Well, welcome to history. We’re all gypsies when we say God Bless
America and screw the rest of the countries, when we make decisions to keep the
privileges of the good ole boys clubs with sanctioned tax breaks or feel
solidarity only with our soul brothers or affinity group and so on. I remember a gathering with my Jewish
relatives and my Uncle Harold justifying some generosity with a Jewish stranger
with the remark, “They’re family. We take care of our own.”
But the thrust of an evolved awareness and consciousness is toward the
idea that this notion of “family” and “our own” not only morally should be, but
practically must be larger if we are
to survive. From multiple angles, the atom bomb, the global economy and climate
change changed the notion of winners and losers. Radiation does not pass over
the “chosen people,” an economic decision here directly affects an economic
condition there and global warming does not discriminate between groups or nations.
If anyone needs to be convinced that we’re all in it together, shouldn’t that
be enough?
And family needs to be larger yet than mere homo sapiens. The Gaia
image of an interconnected world suggests that we also need to bring turtles,
watersheds and bees to the decision-making table. Of course, mystics, poets,
Buddhists and more have been saying this for centuries. Not that we have to be
compassionate to viruses or naïve about tigers or accepting of the mosquitoes
making us miserable (though the Jains do practice an extreme form of
non-violence called Ahimsa that includes wearing face masks to avoid killing
inhaled microbes). But that if we truly feel ourselves intimately and
spiritually connected to each and every thing in the world, then the act of mindlessly
excluding groups based on ignorant and self-serving fantasies of racial,
economic, gender, national, species superiority is not only hurting others, but
handicapping some of the limbs of our own spiritual body. “Love your neighbor
as yourself” doesn’t mean just being nice, it means recognizing that your
neighbor is yourself. Much as we hate
to admit it.
But let’s face it. That level of consciousness and awareness and high
moral character is simply beyond the average and even above-average human struggling
to survive. If we can’t appeal to our higher nature, then let’s accent that
survival instinct and remind people about non-discriminating radiation and
climate change. I used to think that an alien invasion would unite humanity
instantly and we’d all be holding hands singing “God Bless Eartherica” against
those evil Martians.

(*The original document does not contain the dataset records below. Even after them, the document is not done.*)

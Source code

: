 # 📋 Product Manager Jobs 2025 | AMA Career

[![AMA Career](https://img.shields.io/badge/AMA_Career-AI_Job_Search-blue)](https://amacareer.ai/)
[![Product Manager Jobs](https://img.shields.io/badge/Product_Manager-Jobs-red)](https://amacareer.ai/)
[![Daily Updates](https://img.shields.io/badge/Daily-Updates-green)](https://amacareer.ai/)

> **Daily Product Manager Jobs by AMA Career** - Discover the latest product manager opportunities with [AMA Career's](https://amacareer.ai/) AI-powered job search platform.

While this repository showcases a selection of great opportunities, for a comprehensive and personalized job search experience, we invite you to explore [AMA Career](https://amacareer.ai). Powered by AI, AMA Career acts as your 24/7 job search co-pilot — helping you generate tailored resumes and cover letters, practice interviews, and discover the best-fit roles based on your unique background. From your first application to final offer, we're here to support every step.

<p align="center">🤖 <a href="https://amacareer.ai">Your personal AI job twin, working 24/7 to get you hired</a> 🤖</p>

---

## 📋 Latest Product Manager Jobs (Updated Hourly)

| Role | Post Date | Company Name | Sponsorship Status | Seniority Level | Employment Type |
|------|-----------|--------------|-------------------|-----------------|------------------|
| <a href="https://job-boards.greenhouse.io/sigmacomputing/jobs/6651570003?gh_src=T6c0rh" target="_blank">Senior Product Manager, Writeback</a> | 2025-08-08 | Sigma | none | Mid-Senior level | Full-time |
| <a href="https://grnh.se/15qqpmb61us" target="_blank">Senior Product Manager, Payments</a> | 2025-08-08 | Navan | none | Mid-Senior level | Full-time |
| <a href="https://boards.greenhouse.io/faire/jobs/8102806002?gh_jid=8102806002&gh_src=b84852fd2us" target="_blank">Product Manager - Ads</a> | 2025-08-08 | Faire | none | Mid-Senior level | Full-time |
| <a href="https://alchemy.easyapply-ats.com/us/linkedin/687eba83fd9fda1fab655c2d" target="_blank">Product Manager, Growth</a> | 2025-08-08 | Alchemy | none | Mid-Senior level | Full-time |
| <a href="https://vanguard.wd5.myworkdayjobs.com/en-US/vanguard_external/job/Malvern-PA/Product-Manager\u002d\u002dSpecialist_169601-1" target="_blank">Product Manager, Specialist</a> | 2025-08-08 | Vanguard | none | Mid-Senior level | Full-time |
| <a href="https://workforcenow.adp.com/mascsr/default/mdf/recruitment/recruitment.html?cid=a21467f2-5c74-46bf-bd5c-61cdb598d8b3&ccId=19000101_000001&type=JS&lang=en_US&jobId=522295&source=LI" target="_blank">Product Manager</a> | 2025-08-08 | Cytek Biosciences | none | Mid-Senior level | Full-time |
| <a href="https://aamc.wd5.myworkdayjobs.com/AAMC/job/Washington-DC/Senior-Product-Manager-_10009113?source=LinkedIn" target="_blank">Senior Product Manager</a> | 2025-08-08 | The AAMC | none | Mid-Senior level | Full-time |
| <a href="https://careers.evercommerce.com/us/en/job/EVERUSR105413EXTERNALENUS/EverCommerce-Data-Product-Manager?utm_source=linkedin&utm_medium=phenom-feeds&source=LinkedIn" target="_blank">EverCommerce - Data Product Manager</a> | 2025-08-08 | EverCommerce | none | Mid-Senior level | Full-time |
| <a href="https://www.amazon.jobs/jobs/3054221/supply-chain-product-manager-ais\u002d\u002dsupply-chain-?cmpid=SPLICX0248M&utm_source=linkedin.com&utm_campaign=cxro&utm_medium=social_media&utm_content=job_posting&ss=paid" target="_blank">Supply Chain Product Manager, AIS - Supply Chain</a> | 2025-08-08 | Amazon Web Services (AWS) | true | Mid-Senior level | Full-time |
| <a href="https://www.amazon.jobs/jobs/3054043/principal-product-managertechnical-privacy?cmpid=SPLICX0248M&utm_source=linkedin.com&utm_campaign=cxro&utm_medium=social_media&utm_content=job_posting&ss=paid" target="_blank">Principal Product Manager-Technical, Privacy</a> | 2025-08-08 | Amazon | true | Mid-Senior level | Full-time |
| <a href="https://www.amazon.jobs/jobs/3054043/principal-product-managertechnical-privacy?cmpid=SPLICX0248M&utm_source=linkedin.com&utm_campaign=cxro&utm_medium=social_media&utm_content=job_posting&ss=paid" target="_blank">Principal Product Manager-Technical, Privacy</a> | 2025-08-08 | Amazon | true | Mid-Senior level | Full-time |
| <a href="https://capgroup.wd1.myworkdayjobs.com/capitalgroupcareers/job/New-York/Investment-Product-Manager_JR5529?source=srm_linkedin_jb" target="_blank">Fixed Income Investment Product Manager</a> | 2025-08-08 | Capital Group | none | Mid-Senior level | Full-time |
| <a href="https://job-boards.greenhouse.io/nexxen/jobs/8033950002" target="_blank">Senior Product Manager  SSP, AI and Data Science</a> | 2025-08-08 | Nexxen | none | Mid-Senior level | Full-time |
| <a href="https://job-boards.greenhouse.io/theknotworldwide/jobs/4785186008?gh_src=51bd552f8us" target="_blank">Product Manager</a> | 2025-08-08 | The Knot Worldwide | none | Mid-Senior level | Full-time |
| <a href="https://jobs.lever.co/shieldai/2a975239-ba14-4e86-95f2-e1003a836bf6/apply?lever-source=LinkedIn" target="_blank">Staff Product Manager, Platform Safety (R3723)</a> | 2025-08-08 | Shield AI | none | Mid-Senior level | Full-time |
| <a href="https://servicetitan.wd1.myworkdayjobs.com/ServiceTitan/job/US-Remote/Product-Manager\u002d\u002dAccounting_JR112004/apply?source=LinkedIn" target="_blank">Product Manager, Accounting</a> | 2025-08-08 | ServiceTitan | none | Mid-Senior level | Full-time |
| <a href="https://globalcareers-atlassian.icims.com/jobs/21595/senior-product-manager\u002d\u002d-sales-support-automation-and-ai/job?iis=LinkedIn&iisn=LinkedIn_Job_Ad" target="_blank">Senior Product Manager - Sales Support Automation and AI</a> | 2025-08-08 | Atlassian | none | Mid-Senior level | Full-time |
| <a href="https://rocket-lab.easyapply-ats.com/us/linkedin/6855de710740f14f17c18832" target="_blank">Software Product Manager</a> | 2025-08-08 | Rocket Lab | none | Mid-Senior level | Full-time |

And I think that’s true.
But now instead of alien-invading forces, it’s the forces set loose by
our own purposeful ignorance to try to boost our self-esteem (white privilege,
male privilege, money privilege, etc.), our misplaced intelligence (building
nuclear weapons, exploiting nature to hold dominion over all living creatures),
our insatiable greed (unregulated capitalism, rampant consumerism). We are the alien force threatening our
survival. That’s a bitter pill to swallow.
But swallow it we must. However you can do it, however small the
steps, do your part to enlarge your notion of family. God Bless Eartherica.